JACKSONVILLE, Fla -- ***A high rip current risk at First Coast beaches due to easterly swells from "Leslie" through at least Thu. ***
Twin storms in the Atlantic could soon both be hurricanes. "Leslie" has been upgraded to a hurricane but is some 1,200 miles east/southeast of Jacksonville. The slow moving storm will lift north/northwest then curve northeast staying far to the east of Florida and most of the U.S. east coast. The large size of the strengthening hurricane is pushing an easterly swell to local beaches causing rough seas and surf and dangerous rip currents. Remember to never swim alone and always near a lifeguard. The hurricane will likely cause rough weather for Bermuda this weekend and eventually Newfoundland.
The mid & upper level disturbance that was "Isaac" is moving into the Northern Gulf of Mexico & is accompanied by a persistent cluster of showers & t'storms. "Ivan" made a somewhat similar loop in 2004 (see 4th & 5th images below). A weak surface low could evolve over the North Central Gulf of Mexico the next couple of days as the disturbance returns to the warm water. Based on history ("Ivan" in 2004), if another tropical cyclone were to develop & could be traced to what was "Isaac", it would again be named "Isaac". Models do not develop a strong low, but this is something to watch as there should be eventual interaction with a strong upper level storm system that will move into the Eastern U.S. this weekend.
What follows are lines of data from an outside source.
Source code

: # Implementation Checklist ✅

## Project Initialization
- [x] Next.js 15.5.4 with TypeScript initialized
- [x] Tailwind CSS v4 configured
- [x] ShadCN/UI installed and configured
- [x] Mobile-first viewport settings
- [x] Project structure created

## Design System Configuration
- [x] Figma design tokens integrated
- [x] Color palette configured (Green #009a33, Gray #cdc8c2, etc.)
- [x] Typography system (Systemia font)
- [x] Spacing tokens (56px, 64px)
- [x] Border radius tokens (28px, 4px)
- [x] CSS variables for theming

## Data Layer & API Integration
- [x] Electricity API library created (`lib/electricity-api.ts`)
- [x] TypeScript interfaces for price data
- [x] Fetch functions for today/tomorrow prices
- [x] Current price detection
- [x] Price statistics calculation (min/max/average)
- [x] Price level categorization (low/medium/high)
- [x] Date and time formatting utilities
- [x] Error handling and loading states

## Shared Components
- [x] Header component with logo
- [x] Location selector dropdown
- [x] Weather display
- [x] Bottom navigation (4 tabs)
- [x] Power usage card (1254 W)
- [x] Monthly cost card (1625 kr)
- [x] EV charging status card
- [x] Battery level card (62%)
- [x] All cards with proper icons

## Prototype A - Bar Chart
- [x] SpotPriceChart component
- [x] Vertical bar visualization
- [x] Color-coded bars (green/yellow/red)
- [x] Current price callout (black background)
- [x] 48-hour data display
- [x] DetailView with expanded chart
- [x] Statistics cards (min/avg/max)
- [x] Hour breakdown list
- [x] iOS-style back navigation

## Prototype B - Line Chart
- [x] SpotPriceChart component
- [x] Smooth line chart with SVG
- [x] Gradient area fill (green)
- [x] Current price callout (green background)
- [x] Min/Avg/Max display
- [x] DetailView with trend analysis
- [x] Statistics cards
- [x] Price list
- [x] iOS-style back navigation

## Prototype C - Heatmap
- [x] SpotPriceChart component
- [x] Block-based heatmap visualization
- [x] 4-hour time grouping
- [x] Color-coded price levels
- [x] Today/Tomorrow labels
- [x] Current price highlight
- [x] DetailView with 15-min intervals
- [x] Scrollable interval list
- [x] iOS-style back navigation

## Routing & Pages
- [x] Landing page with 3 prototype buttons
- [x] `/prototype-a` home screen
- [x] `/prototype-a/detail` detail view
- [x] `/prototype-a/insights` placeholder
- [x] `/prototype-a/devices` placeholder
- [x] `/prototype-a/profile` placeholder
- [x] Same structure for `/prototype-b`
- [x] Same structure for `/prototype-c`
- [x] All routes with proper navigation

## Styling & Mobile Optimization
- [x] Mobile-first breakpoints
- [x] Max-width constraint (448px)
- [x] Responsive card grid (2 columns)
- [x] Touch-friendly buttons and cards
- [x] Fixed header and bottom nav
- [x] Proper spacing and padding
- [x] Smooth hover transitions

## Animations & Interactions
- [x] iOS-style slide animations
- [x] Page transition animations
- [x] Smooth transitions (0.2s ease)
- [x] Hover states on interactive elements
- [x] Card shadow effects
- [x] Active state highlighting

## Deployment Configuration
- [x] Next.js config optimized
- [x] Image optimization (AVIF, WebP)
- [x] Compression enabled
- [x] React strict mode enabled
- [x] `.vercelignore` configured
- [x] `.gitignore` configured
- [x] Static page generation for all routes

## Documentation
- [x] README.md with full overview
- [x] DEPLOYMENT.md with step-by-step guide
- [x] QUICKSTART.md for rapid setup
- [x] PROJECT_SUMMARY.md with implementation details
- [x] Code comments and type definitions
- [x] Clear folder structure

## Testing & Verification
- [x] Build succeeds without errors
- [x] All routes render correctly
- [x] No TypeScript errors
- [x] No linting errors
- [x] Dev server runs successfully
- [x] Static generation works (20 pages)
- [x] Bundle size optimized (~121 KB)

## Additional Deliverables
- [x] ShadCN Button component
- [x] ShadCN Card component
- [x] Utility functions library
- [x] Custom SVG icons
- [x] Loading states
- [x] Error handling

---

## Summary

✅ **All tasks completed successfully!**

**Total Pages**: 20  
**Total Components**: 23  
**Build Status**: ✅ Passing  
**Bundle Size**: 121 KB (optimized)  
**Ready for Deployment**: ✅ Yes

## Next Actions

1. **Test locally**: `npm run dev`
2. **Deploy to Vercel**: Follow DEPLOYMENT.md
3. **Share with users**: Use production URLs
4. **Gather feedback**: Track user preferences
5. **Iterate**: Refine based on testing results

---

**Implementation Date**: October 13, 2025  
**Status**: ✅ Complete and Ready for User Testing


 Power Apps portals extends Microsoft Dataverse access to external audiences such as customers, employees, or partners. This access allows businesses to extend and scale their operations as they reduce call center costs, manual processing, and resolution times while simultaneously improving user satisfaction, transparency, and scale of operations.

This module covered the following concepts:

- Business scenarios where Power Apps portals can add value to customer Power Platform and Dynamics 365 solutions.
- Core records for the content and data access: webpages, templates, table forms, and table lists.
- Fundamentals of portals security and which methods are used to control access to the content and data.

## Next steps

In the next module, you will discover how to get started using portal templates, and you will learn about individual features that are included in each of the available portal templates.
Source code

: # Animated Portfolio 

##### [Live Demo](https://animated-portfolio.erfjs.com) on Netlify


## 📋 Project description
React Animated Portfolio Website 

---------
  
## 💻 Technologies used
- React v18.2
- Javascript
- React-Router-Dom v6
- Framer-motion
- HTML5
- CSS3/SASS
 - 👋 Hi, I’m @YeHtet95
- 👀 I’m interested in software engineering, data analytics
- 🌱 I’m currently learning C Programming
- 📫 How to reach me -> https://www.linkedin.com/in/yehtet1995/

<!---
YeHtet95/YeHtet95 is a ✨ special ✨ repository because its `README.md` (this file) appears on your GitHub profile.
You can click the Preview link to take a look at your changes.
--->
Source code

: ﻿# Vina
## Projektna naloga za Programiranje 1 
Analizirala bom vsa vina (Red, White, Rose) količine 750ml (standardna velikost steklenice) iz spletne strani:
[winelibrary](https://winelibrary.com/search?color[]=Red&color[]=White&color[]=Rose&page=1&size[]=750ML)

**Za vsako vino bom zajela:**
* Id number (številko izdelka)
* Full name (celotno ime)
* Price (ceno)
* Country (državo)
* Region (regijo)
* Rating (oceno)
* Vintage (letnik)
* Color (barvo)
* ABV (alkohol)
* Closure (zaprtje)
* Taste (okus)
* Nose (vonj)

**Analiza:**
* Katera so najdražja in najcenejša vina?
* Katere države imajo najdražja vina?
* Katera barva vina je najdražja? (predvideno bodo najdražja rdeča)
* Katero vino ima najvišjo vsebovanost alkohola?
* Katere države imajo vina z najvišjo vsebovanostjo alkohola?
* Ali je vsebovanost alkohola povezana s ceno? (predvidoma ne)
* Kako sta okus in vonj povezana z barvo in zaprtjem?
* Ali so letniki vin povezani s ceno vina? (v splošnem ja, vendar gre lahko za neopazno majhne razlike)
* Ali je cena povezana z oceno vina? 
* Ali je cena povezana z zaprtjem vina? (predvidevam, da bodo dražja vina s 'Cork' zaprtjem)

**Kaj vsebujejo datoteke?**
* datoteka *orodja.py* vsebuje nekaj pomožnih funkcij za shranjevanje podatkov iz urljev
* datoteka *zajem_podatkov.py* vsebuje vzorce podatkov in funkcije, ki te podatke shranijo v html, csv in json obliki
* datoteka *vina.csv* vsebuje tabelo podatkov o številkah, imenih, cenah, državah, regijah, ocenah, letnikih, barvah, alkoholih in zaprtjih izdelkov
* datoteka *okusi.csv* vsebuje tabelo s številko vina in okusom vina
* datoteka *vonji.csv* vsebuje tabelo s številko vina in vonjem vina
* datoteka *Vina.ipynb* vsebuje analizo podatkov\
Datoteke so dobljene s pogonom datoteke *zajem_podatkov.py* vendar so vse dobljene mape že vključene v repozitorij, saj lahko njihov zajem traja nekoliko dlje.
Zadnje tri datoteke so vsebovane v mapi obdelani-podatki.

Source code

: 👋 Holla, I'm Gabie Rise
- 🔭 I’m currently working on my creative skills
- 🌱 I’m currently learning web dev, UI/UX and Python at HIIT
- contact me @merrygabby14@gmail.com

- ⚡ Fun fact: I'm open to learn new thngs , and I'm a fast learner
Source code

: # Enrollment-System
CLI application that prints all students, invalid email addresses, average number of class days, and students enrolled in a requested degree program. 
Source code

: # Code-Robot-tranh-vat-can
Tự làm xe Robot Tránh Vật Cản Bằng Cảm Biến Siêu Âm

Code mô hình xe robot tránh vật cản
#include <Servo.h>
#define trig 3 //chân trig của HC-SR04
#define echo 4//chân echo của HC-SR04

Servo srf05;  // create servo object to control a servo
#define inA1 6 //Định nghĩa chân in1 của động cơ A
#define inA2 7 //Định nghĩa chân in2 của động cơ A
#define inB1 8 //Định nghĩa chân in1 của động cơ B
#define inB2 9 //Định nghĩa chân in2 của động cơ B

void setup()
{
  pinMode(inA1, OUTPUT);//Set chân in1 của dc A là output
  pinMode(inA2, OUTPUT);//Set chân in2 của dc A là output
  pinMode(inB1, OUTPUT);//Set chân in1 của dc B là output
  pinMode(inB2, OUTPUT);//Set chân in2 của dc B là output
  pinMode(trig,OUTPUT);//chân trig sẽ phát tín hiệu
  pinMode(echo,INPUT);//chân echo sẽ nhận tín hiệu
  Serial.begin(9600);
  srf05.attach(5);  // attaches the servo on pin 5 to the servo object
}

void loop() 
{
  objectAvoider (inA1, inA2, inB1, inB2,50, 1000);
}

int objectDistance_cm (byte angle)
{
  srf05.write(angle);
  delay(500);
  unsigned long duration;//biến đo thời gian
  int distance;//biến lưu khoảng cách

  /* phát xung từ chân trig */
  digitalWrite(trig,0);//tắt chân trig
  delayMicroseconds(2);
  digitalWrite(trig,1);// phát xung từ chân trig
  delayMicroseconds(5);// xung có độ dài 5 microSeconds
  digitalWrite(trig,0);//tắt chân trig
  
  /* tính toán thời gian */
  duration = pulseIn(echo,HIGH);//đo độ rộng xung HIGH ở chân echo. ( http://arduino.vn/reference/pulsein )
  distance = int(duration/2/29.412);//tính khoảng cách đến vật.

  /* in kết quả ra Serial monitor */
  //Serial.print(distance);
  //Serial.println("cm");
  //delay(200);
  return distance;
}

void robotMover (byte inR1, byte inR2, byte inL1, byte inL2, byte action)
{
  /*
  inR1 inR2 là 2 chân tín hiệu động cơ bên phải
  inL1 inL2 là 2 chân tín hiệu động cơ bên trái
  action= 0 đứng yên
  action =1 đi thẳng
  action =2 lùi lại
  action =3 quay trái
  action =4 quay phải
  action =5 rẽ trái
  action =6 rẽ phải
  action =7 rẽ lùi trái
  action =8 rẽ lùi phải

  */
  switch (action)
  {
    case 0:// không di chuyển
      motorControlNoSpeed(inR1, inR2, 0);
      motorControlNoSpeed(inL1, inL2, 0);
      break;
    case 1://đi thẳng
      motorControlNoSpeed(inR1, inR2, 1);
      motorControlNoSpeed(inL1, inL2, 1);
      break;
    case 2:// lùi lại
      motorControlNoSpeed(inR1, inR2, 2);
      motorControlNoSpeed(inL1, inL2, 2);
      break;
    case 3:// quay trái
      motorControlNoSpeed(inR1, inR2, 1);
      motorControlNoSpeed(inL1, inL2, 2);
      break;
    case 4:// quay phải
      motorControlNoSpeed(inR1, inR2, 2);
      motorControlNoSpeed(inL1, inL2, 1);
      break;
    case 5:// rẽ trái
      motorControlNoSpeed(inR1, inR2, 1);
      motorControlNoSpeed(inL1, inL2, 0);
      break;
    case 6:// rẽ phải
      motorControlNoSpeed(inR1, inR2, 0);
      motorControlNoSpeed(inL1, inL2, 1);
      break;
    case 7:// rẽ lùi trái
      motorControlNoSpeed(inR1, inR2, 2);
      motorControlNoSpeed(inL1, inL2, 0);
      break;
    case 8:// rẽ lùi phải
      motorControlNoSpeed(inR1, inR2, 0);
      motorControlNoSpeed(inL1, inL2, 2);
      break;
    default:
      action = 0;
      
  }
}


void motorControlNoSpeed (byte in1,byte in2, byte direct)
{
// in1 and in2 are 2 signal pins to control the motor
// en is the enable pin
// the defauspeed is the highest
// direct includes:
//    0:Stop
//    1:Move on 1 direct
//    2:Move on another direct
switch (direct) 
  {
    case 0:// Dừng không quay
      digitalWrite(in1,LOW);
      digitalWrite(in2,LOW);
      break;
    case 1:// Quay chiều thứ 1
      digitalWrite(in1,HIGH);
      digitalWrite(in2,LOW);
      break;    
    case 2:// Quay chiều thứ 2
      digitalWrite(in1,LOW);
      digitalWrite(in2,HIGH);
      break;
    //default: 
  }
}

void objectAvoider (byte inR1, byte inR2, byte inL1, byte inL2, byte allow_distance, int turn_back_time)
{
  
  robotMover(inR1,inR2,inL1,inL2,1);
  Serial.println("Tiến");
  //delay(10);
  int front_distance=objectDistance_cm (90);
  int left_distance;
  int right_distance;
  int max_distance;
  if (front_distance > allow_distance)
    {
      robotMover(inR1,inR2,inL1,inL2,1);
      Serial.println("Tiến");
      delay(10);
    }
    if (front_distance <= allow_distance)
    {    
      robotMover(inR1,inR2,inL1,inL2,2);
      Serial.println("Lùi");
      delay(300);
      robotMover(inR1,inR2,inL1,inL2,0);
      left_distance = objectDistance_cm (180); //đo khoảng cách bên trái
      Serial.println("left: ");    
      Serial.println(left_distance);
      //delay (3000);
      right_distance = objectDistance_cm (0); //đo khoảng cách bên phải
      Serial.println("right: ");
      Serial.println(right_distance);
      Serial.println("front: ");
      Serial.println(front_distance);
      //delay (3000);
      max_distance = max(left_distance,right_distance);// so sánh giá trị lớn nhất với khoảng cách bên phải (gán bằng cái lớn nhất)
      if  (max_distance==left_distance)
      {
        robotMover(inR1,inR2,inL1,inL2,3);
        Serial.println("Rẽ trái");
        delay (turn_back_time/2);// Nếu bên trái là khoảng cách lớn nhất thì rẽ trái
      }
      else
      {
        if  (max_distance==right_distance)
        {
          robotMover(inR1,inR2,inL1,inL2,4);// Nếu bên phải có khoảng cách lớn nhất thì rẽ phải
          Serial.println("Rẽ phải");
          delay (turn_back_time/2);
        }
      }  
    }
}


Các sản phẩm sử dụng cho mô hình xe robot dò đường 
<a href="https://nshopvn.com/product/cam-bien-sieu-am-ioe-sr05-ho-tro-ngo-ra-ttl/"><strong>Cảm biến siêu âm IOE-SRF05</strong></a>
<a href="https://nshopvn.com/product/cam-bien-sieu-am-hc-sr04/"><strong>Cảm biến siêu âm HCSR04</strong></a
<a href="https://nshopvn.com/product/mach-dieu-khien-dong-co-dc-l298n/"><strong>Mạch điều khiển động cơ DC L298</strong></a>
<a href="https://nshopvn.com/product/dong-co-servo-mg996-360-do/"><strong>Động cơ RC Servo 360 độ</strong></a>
There will at least be surge of tropical moisture into Northeast Fl. and Southeast Ga. this weekend that could help cause heavy rainfall.
IMAGE FROM LAST THU., AUG. 30TH:
IVAN'S TRACK IN 2004:
"Michael" is in the Eastern Atlantic about 500 or so miles east/northeast of "Leslie". The strengthening storm could become a hurricane but should remain over the open water of the Central & eventually N. Atlantic.